▶ [TASK TO COMPLETE]:
Which lines hold the word "sample"? Copy each of them from the material.

+ + +

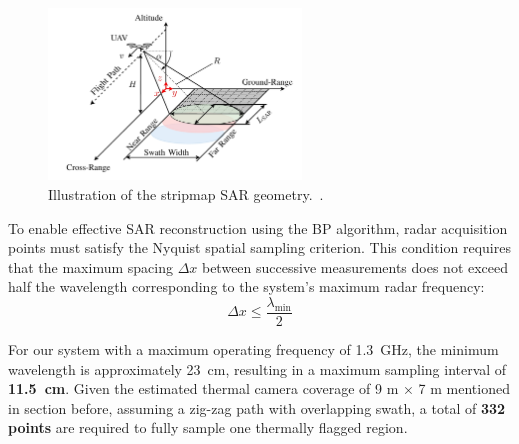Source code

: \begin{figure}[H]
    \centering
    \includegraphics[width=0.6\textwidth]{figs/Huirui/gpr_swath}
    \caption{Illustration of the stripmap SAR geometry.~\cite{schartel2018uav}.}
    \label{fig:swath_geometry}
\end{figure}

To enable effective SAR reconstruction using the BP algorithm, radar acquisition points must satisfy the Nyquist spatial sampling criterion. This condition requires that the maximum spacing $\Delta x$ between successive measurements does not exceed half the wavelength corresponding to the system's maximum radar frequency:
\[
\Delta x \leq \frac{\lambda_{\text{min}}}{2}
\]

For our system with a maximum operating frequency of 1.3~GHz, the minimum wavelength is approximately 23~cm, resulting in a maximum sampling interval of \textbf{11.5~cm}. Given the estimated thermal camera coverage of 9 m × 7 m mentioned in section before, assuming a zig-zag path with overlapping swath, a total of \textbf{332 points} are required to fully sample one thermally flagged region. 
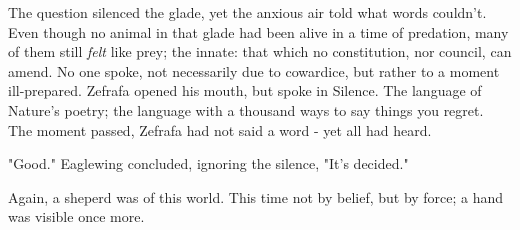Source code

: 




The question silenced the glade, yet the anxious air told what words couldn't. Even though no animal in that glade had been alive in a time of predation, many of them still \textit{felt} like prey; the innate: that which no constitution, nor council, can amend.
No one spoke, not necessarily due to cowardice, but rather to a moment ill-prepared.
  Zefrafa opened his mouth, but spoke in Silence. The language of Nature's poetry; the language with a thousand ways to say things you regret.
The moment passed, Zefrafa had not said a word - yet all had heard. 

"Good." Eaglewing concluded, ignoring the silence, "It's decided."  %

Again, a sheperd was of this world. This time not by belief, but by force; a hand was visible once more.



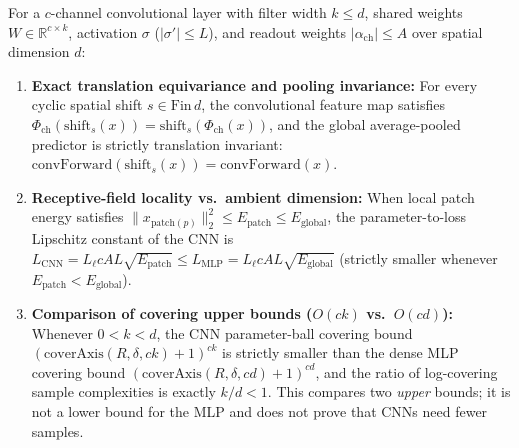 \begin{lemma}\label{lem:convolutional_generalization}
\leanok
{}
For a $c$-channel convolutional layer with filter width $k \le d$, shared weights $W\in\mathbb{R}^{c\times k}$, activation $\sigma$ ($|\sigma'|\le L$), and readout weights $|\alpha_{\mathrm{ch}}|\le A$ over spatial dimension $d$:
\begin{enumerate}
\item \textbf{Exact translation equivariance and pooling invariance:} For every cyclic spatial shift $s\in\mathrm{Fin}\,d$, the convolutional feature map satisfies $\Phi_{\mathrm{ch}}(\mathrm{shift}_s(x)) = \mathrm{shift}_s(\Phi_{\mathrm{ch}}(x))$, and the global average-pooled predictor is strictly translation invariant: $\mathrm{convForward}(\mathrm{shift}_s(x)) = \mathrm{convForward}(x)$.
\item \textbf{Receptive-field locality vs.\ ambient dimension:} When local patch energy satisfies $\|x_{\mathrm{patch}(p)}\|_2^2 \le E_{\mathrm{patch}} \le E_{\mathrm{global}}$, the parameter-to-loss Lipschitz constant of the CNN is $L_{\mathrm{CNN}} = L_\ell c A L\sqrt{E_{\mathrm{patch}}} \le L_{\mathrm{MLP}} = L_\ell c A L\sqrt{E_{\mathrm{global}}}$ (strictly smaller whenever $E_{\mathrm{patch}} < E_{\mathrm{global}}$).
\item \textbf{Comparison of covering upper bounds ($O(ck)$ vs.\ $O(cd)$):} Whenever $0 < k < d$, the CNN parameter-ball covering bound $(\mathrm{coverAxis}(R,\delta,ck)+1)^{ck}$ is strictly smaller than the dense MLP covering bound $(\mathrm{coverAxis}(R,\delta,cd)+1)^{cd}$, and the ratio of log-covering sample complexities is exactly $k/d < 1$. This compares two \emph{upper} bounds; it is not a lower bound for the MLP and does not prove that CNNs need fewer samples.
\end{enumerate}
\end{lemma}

+ + +

▶ [SOLVED EXERCISE]:
For our system with a maximum operating frequency of 1.3~GHz, the minimum wavelength is approximately 23~cm, resulting in a maximum sampling interval of \textbf{11.5~cm}. Given the estimated thermal camera coverage of 9 m × 7 m mentioned in section before, assuming a zig-zag path with overlapping swath, a total of \textbf{332 points} are required to fully sample one thermally flagged region. 
\item \textbf{Comparison of covering upper bounds ($O(ck)$ vs.\ $O(cd)$):} Whenever $0 < k < d$, the CNN parameter-ball covering bound $(\mathrm{coverAxis}(R,\delta,ck)+1)^{ck}$ is strictly smaller than the dense MLP covering bound $(\mathrm{coverAxis}(R,\delta,cd)+1)^{cd}$, and the ratio of log-covering sample complexities is exactly $k/d < 1$. This compares two \emph{upper} bounds; it is not a lower bound for the MLP and does not prove that CNNs need fewer samples.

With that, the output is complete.